Ôbayashi is back on his own for Pre-Release (15:37), where he outlines the specifics of the then revolutionary multi-media promotional campaign he devised – which included business cards and stickers based on the poster (created by animator Shimamura Tatso based on Ôbayashi's design), newspaper stories, interviews, a manga comic, a soundtrack record and even a radio play – to push the film even before Toho had agreed to make it.
In Publicity (3:33), Tomiyama Shogo, the man put in charge of publicising the film's original release and now a successful producer in his own right, concisely outlines how House was originally promoted, particularly the use of Ôbayashi's poster design as a corporate image and the multi-media approach.
In Casting & Production (20:22), Ôbayashi looks back with some affection at the process of casting relatively inexperienced young actors, at the atmosphere on set and his efforts to break down divisions of labour, at how the new smaller Panavision cameras changed the way films were made, and how the pre-publicity sparked the interest of younger audiences who had lost interest in traditional Japanese cinema. Toho Studio representative Matsuoka Isao apparently told Ôbayashi "I've never seen such an incomprehensible script," and meant it as a compliment, while sound advice was provided by the then editor-in-chief of Japan's primo cinema magazine, Kinema Junpo, when he told the director: "Plenty of people can make ordinary films better than you. So make something that nobody else would."

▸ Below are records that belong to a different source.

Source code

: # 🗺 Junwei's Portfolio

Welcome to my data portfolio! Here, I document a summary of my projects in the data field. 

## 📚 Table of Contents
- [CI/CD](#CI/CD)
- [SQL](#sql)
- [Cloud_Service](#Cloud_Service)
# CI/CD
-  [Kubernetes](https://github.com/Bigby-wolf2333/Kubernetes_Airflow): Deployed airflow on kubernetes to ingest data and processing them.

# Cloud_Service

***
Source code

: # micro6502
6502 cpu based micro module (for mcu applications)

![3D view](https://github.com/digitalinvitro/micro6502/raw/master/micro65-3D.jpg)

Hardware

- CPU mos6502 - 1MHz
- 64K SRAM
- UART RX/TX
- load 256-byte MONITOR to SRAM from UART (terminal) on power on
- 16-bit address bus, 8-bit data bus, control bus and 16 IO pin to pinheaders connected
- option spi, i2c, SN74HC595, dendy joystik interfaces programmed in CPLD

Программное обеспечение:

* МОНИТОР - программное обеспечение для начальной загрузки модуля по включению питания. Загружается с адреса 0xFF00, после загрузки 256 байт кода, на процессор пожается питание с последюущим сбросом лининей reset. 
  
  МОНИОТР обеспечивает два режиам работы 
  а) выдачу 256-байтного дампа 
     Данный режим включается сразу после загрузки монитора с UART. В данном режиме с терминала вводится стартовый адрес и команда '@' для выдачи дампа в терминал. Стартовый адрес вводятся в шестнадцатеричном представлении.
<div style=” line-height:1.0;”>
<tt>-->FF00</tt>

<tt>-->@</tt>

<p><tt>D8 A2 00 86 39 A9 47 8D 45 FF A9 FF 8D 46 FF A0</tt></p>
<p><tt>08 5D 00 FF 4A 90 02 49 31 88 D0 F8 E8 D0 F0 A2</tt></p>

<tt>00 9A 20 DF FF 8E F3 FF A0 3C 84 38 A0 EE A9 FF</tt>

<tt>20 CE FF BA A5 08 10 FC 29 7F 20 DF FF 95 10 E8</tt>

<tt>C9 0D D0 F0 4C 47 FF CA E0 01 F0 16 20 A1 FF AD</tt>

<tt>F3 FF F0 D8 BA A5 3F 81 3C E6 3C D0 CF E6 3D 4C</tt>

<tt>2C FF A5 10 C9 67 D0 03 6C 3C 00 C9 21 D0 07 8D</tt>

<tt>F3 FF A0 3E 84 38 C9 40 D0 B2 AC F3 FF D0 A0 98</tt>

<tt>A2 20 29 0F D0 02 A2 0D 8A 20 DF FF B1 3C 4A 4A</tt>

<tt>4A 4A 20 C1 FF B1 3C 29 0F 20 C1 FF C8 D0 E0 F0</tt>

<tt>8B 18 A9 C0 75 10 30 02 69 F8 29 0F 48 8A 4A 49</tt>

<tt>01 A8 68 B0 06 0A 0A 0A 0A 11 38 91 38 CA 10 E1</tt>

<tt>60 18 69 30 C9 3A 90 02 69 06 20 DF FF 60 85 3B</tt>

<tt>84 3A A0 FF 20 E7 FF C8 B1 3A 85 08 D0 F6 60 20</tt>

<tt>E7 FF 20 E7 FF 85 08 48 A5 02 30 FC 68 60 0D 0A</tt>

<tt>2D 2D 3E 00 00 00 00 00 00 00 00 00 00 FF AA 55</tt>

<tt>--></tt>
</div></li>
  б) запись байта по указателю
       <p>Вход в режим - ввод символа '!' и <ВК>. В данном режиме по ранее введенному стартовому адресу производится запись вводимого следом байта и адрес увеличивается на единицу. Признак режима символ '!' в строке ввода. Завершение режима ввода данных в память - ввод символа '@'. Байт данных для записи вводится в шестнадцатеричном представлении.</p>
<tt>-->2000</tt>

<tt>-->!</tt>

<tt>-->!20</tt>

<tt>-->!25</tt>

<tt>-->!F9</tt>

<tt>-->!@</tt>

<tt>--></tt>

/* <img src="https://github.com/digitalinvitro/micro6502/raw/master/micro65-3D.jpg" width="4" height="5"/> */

In Fantasy (2:13), actress Oba Kumiko – who plays Fantasy in the film – briefly recalls her work on the production, particularly a climax that involved being repeatedly soaked and having furniture thrown at her.
Finally, in Release & Legacy (7:29), Ôbayashi muses on the legacy of the film, how it opened a door for other industry outsiders to direct studio productions, and how it ushered in an era of new young filmmakers like Kurosawa Kiyoshi, the acclaimed director of Cure, Creepy and Tokyo Sonata.

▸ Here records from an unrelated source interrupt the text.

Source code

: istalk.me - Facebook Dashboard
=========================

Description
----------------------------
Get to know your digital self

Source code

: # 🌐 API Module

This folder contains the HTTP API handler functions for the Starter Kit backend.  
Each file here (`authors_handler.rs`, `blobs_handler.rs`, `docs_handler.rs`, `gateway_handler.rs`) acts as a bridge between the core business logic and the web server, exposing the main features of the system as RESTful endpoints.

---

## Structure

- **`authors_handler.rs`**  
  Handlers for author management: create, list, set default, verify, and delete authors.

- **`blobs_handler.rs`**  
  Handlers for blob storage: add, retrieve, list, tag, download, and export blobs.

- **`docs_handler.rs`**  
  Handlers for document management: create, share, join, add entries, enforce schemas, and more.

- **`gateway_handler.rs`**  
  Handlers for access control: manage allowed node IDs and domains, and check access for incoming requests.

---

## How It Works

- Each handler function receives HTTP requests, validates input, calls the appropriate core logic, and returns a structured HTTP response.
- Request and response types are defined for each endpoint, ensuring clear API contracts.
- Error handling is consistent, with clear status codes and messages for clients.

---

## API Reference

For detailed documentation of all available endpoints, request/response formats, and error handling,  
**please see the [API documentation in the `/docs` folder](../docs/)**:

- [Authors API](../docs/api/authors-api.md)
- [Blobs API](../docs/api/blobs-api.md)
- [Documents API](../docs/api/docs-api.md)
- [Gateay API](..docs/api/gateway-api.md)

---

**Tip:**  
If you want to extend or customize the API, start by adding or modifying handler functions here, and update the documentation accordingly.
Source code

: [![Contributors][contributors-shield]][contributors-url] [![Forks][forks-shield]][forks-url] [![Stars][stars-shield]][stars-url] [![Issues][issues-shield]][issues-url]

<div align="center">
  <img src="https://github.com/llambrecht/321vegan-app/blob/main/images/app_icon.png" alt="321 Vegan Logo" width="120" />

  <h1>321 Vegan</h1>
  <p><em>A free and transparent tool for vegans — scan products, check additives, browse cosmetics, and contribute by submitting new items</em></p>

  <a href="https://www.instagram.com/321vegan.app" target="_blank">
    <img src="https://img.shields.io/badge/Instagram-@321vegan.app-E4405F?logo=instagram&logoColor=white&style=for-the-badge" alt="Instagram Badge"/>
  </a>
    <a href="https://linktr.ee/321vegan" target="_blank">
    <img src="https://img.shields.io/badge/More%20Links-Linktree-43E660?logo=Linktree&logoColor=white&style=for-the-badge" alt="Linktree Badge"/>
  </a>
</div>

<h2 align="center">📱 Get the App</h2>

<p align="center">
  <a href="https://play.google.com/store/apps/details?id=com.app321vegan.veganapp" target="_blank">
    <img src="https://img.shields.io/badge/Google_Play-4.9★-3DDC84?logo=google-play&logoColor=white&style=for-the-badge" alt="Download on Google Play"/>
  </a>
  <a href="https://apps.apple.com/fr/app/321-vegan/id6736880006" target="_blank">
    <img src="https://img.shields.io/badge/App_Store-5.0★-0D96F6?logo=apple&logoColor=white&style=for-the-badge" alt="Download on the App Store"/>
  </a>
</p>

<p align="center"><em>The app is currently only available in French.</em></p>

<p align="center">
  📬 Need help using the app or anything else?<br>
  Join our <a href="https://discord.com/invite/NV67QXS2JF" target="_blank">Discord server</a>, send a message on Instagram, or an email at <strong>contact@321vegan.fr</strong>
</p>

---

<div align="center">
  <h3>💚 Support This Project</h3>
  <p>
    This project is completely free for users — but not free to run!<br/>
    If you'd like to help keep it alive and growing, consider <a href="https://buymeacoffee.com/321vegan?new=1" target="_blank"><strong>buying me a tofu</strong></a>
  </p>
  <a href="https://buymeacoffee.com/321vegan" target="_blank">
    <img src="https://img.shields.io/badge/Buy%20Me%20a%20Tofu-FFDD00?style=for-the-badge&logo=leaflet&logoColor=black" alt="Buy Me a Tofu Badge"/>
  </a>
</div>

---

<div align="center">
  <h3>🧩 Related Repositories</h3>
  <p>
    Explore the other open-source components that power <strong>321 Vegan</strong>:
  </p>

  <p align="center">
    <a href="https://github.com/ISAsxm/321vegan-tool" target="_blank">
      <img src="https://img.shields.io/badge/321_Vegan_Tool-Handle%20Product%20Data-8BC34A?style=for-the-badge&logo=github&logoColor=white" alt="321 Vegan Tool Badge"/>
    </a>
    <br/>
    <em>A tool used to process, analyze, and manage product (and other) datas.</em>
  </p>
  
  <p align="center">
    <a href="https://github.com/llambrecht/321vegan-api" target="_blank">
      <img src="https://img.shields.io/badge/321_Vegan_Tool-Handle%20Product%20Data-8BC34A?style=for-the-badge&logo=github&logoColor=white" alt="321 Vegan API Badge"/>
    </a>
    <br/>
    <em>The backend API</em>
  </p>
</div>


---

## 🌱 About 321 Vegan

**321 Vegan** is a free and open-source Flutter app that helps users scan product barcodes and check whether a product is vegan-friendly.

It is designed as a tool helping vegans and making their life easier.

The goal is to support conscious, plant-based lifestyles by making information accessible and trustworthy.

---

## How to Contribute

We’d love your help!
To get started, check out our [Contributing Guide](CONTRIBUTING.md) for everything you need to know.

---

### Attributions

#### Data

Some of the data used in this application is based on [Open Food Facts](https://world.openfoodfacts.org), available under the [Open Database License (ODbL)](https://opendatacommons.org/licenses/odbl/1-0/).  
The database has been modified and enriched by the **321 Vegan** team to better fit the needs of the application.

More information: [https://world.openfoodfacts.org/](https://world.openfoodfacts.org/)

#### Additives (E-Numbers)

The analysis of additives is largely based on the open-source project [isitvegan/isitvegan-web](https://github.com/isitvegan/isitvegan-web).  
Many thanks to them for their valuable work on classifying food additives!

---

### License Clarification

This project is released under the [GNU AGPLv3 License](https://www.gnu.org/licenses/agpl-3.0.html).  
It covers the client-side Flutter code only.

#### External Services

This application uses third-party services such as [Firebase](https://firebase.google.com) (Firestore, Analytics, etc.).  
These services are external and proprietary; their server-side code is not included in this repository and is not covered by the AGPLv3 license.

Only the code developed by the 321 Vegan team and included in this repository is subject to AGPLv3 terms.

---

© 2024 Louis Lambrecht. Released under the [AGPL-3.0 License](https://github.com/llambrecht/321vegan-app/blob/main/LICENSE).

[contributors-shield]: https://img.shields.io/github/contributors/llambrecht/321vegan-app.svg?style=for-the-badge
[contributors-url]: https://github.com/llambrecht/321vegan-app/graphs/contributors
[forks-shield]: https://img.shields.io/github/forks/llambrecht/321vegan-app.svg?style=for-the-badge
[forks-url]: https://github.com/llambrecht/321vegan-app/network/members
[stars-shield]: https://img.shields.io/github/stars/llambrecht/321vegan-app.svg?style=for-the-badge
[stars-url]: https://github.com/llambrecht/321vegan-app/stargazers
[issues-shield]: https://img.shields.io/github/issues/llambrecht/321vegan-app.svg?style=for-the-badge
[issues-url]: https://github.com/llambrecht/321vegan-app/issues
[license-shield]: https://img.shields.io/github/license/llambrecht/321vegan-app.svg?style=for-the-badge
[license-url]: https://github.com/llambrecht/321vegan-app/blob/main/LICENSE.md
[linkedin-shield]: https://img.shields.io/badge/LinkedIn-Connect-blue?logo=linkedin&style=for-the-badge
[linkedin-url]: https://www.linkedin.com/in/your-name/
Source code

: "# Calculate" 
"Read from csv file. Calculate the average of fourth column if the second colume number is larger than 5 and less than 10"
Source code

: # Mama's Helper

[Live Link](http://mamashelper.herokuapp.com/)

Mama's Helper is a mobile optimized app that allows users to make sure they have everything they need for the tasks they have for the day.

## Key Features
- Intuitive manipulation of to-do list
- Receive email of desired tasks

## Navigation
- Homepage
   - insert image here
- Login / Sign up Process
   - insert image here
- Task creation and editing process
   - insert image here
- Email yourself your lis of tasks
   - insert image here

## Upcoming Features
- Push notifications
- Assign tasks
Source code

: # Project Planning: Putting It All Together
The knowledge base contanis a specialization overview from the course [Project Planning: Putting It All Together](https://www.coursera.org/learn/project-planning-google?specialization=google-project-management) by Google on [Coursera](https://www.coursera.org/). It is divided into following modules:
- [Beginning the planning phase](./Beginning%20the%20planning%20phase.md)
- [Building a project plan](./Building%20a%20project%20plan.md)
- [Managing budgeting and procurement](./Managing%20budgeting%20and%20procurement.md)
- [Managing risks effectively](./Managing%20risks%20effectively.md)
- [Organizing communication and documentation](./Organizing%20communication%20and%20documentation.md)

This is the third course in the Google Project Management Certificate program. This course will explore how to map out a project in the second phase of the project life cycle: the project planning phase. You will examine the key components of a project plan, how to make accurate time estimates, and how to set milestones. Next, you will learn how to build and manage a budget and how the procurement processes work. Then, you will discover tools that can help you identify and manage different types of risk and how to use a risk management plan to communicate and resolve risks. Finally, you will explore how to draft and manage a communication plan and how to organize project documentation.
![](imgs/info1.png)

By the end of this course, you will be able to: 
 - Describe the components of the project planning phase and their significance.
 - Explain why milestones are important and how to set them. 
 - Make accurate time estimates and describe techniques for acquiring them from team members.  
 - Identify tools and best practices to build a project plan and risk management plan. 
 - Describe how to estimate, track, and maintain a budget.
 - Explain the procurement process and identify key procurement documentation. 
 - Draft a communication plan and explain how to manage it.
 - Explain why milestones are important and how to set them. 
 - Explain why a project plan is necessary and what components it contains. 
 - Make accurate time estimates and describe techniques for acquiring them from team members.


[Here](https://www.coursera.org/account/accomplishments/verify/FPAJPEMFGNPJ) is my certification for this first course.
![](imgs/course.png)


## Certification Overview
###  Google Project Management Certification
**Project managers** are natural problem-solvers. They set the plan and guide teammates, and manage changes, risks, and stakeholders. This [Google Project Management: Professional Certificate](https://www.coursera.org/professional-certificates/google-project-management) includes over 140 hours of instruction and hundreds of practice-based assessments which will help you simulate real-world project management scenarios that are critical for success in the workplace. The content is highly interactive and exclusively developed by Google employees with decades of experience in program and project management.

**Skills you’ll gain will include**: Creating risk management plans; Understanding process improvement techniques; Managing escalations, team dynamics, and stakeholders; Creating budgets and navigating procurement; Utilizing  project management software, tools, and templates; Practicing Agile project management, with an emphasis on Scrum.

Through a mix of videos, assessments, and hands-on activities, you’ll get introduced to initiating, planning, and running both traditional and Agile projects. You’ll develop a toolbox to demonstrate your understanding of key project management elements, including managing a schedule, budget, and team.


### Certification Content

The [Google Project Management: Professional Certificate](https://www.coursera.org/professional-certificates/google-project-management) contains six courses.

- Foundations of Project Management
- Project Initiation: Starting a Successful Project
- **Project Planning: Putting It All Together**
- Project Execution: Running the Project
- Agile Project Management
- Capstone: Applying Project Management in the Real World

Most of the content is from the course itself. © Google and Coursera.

Video Essay by David Cairns (26:50)
New and exclusive to Eureka’s Blu-ray, this video essay is comprised of extracts from the film, under which Cairns outlines how Ôbayashi first fell in love with the movies and provides an overview of his early experimental work. He reveals that Ôbayashi directed over 2,000 commercials before embarking on House, which he then examines from a number of interesting angles. I was amused to learn that the film was first promoted as "The cutest nightmare you ever had."
The original Trailer (1:35) gives a flavour of the film's creative madness, and the film itself is just too out there for anything here to count as a spoiler.
Also included is a typically well-produced Booklet, the meat of which is a detailed and enthralling essay by Paul Roquet on director Ôbayashi and the film itself. Credits, poster reproductions and plenty of promotional stills have also been included.
Back in 2009, when Eureka first released House on DVD, I approached it with an open mind and little knowledge of what I was about to be hit with, and emerged from the experience with the sense that my brain had been put into a blender and then laced with an elephantine collection of hallucinogens. Nine years later, I’ve yet to see anything quite like it and thus still has the potential to blow the mind of an unwary viewer. I still can’t believe those who put up the money for what they hoped would be a film that would compete with Jaws green-lighted the project and let Ôbayashi get away with what he does here, and my jaw still drops at the sheer invention and imagination that has gone into almost every shot in the film. Wild, weird and wonderful, House is the sort of first film that young aspiring auteurs everywhere (Ôbayashi, it should be noted, was close to forty when he made it) must dream of delivering, one that breaks all the rules, opens doors for other independent filmmakers, and is a big hit with its target audience.
If you already have the Masters of Cinema DVD then you’ll also have most of the special features included here, but I'm still glad to see them included and the David Cairns video essay is an informative addition. The real selling point here, however, is the considerable jump in picture quality, which easily eclipses that of its DVD predecessor on just about every score. A most worthy upgrade, and if you don't already own the DVD then this is an absolute must-have. Highly recommended.
This review is an updated version of our earlier DVD review of House.
The Japanese convention of surname first has been used for all Japanese names in this review.